On May 13, 1940, three days after the Germans had invaded the Netherlands, Sandberg was called into action. Because the Nazis had destroyed almost all the planes of the Dutch Air Force, Sandberg had to fly one of the few Fokker G-I fighters that were still airworthy. Along with one other G-1 fighter, he had to protect the last Dutch bomber, a Fokker T-5, against a deluge of German Messerschmitt aircraft. The small squadron's task was to bomb the Moerdijkbruggen(Moerdijk bridges), the Netherlands' largest bridges over the wide estuary of the Haringvliet, to hold back the German invasion. Just beyond Dordrecht, the squadron was attacked by nine Messerschmitt fighters, three of which attacked the T-5. The other six split up and attacked the two G-1s. The T5 went down in flames and crashed in the Grienden along the Noord, near Ridderkerk. The other G-1 was also shot down and crashed in a polder at Nieuw-Lekkerland. Pilot Sgt. Paul Schoute perished in the violently burning wreck. Hans Lindner was thrown out of the plane and ended up against the verge of a waterway with his leg shot off. His hair still burning. Someone rushed to help him, extinguished it with water from the canal, but he died shortly thereafter. Only one G-1 fighter plane, in this mission that was so vital in Holland's desperate defense against the Nazi invaders, managed to outfly the onslaught of the German Messerschmits. Shot by the machine guns from the Messerschmits, Sandberg was bleeding from bullet holes through his leather pilot's jacket, but he found a cloud in the air in which he could hide and, thanks to that cloud, he managed to escape from the German attackers. Not for long though, as his plane had taken fire as well and he could not make it back to base. But luck was with him again. He managed to keep his damaged plane in the air long enough to find a highway near the Hague where he could make an emergency landing.

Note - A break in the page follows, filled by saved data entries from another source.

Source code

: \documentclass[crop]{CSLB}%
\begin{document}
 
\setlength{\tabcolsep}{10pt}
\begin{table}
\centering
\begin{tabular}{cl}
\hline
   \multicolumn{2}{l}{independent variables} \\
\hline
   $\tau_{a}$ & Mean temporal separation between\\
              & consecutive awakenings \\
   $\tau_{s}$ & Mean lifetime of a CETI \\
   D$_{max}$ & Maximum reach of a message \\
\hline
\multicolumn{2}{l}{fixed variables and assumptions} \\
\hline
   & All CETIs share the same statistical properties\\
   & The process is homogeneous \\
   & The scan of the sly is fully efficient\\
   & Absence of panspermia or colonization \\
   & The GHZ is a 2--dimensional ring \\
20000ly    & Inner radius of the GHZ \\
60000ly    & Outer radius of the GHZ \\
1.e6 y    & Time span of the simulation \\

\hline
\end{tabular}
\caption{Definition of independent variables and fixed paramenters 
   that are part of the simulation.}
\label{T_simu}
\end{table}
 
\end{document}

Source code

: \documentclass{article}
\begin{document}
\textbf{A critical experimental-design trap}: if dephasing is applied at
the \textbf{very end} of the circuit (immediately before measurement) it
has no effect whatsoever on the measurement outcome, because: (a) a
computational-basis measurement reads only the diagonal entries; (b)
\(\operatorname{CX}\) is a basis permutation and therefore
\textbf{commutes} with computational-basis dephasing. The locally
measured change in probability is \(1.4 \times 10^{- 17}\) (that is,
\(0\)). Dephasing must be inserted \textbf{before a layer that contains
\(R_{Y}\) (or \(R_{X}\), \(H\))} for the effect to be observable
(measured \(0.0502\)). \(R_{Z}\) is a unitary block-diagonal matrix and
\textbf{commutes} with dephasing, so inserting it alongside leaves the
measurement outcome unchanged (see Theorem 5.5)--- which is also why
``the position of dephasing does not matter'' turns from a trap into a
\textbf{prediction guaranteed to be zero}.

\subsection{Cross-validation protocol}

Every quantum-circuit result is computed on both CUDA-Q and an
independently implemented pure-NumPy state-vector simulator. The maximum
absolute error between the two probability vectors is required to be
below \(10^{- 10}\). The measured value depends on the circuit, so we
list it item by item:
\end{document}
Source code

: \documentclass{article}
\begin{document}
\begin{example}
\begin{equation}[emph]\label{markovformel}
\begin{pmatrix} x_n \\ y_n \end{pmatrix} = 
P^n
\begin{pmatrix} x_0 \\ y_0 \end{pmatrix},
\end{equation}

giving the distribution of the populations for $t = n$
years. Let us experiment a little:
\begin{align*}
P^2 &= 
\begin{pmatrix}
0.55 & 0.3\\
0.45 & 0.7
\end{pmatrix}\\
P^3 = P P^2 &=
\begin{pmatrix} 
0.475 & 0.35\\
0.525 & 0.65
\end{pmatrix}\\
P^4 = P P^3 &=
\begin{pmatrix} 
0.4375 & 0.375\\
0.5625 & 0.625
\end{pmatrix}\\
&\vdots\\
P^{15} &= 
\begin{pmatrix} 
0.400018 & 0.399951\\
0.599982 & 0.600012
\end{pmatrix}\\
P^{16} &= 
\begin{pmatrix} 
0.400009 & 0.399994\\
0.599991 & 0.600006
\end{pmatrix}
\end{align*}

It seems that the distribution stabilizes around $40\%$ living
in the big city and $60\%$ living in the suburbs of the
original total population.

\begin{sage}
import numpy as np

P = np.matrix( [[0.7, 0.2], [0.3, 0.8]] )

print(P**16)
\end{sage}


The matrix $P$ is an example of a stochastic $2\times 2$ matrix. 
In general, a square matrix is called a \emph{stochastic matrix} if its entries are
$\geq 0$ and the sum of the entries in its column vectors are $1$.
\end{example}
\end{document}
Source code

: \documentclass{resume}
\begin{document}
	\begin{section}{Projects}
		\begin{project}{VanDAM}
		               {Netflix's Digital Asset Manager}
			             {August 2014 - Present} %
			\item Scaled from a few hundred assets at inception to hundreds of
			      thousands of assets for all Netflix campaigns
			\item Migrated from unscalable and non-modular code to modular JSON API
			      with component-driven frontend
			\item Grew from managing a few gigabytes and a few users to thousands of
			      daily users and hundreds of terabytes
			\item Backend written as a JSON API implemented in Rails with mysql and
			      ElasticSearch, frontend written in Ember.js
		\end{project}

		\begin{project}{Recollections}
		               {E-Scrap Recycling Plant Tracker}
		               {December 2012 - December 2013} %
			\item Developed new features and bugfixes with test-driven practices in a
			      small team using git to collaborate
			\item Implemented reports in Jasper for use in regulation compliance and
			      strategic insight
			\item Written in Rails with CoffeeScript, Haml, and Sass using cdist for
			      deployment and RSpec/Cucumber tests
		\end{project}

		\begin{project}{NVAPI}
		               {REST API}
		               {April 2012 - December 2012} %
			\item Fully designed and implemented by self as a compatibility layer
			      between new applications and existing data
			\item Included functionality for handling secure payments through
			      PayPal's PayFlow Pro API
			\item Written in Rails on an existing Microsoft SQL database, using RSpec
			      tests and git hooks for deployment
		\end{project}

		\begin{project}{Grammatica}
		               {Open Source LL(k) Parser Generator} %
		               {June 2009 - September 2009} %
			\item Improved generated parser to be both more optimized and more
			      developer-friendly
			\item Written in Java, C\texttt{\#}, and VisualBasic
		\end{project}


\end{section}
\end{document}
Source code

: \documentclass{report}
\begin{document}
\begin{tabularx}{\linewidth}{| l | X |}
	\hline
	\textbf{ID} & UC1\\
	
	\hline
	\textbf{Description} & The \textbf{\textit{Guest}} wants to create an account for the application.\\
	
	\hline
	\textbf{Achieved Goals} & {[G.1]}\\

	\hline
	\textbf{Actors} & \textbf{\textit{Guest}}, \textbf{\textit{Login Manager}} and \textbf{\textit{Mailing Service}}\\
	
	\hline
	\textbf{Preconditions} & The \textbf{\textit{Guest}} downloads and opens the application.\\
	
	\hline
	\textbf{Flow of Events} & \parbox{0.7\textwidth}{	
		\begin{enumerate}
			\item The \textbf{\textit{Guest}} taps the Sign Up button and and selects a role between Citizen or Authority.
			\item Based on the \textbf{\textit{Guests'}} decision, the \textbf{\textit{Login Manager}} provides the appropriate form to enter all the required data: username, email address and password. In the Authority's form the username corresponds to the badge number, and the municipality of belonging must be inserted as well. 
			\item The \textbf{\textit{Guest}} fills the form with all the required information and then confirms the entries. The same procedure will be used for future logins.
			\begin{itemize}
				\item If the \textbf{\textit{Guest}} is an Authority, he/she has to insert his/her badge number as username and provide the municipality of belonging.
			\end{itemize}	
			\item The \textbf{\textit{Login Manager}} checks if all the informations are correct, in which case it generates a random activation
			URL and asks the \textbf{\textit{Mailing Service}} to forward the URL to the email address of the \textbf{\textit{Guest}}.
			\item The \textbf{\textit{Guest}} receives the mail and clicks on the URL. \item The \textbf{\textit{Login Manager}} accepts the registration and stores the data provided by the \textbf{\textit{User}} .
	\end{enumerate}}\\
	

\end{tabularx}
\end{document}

It was a close call but Sandberg and his crew-member v.d. Breemer survived this mission. They were the only two.

Escape to England and fighting on two fronts
Immediately after the German invasion Sandberg tried to escape from the Nazi occupied Netherlands to reach England from where he could continue his fight against the invaders.

His first attempt was with four others (Ch. A. den Hoed, G. Reels, E.A. Plate and J. Versteegh). On their way through Belgium, France and Spain to Portugal (from where they could fly to England), they made it as far as Poligny, just east of Paris, but there they were betrayed and arrested. They ended up in a German prisoner of war camp outside Lyon. However, they escaped from that prison camp by stealing the camp commander's car. They were starved and sick, but all five made it back to the Netherlands.

Sandberg, however, didn't give up and made a second attempt. This time he escaped from the Nazi occupied Netherlands with three fellow fighter pilots from the Dutch Air Force Jan Bosch, Faam Janssens and A.C.H. Kanters, and this time they made it, all the way to England.

From England Bodo was sent to the USA where in 1944 he trained on US fighter planes (the Curtiss P-40 Warhawk) at the Royal Netherlands Military Flying-School in Jackson, Mississippi. After completing his training, he was sent to Australia and New Guinea in the South Pacific, where he fought against the Japanese.

As the Second World War was entering its final and fiercest phase, Bodo Sandberg came home to the Netherlands from the USA, Australia and New Guinea, albeit for a fleeting moment, as he was sent out into action again, this time to Dutch Indonesia, Singapore and Ceylon (now Malaysia). In February 1946 he flew from Batavia (now Jarakrta), via Singapore to Penang where he worked with Peter Tazelaar, one of the Netherlands’ most heroic resistance fighters and fellow "Engelandvaarder".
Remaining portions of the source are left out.